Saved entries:
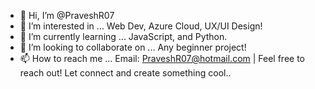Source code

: - 👋 Hi, I’m @PraveshR07
- 👀 I’m interested in ... Web Dev, Azure Cloud, UX/UI Design!
- 🌱 I’m currently learning ... JavaScript, and Python. 
- 💞️ I’m looking to collaborate on ... Any beginner project! 
- 📫 How to reach me ... Email: PraveshR07@hotmail.com | Feel free to reach out! Let connect and create something cool.. 

<!---
PraveshR07/PraveshR07 is a ✨ special ✨ repository because its `README.md` (this file) appears on your GitHub profile.
You can click the Preview link to take a look at your changes.
--->
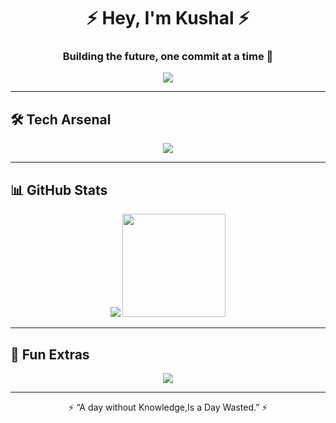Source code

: <!-- Futuristic Header -->
<h1 align="center">⚡ Hey, I'm Kushal ⚡</h1>
<h3 align="center">Building the future, one commit at a time 👾</h3>

<!-- Animated Typing -->
<p align="center">
  <img src="https://readme-typing-svg.herokuapp.com?font=Fira+Code&size=22&pause=1000&color=00F7FF&center=true&vCenter=true&width=600&lines=Full-Stack+Developer;React+%7C+Node+%7C+Express%7C+MongoDB;Eat+Sleep+Code+Repeat;Best+is+Yet+to+Come+%F0%9F%9A%80" />
</p>

---

## 🛠️ Tech Arsenal  

<p align="center">
  <img src="https://skillicons.dev/icons?i=js,ts,react,nodejs,express,mongodb,html,css,tailwind,git,github,vscode" />
</p>

---

## 📊 GitHub Stats  

<p align="center">
   <img src="https://github-readme-stats.vercel.app/api?username=Kushalkush-dev&show_icons=true&theme=tokyonight&hide_border=true" />
  <img src="https://github-readme-streak-stats.herokuapp.com/?user=Kushalkush-dev&theme=tokyonight" height="165"/>
</p>

---

## 🌌 Fun Extras  



<p align="center">
  <img src="https://github-readme-activity-graph.vercel.app/graph?username=Kushalkush-dev&theme=react-dark&hide_border=true&area=true" />
</p>

---

<p align="center">⚡ “A day without Knowledge,Is a Day Wasted.” ⚡</p>

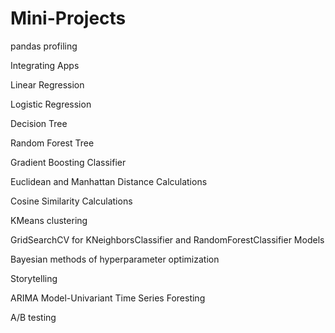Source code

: # Mini-Projects
pandas profiling

Integrating Apps

Linear Regression

Logistic Regression

Decision Tree

Random Forest Tree

Gradient Boosting Classifier

Euclidean and Manhattan Distance Calculations

Cosine Similarity Calculations

KMeans clustering

GridSearchCV for KNeighborsClassifier and RandomForestClassifier Models

Bayesian methods of hyperparameter optimization

Storytelling

ARIMA Model-Univariant Time Series Foresting

A/B testing
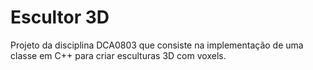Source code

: # Escultor 3D

Projeto da disciplina DCA0803 que consiste na implementação de uma classe em C++ para criar esculturas 3D com voxels.
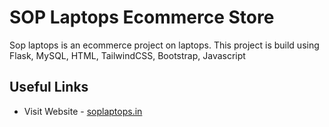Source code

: 
# SOP Laptops Ecommerce Store

Sop laptops is an ecommerce project on laptops. This project is build using Flask, MySQL, HTML, TailwindCSS, Bootstrap, Javascript




## Useful Links

 - Visit Website - [soplaptops.in](https://soplaptops.in)

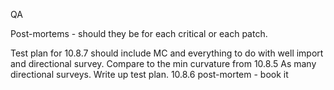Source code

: QA 

Post-mortems - should they be for each critical or each patch.

Test plan for 10.8.7 should include MC and everything to do with well import and directional survey. Compare to the min curvature from 10.8.5
As many directional surveys.
Write up test plan.
10.8.6 post-mortem - book it

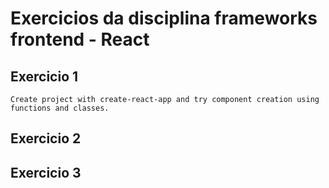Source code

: # Exercicios da disciplina frameworks frontend - React

## Exercicio 1
	Create project with create-react-app and try component creation using functions and classes.
	
## Exercicio 2

## Exercicio 3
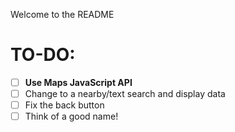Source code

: Welcome to the README

# TO-DO:
- [ ] **Use Maps JavaScript API**
- [ ] Change to a nearby/text search and display data
- [ ] Fix the back button
- [ ] Think of a good name!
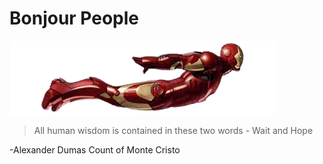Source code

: # Bonjour People

![Iron man](ironmanflying.png)

> All human wisdom is contained in these two words - Wait and Hope

-Alexander Dumas Count of Monte Cristo
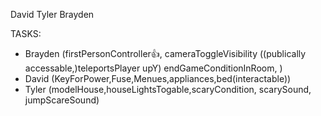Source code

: David
Tyler
Brayden




TASKS:
- Brayden (firstPersonController👍, cameraToggleVisibility ((publically accessable,)teleportsPlayer upY) endGameConditionInRoom, )
- David (KeyForPower,Fuse,Menues,appliances,bed(interactable))
- Tyler (modelHouse,houseLightsTogable,scaryCondition, scarySound, jumpScareSound)
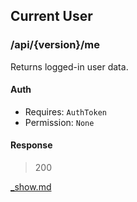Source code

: ## Current User

### <request type="get"></request> /api/{version}/me

Returns logged-in user data.

<!-- tabs:start -->

#### **Auth**

- Requires: `AuthToken`
- Permission: `None`

#### **Response**

> 200 

[_show.md](../_response/user/_show.md ':include')

<!-- tabs:end -->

*Work task*.
From the data above, copy each line with the string "Calculations" in it.

*Solution to this exercise*.
Euclidean and Manhattan Distance Calculations
Cosine Similarity Calculations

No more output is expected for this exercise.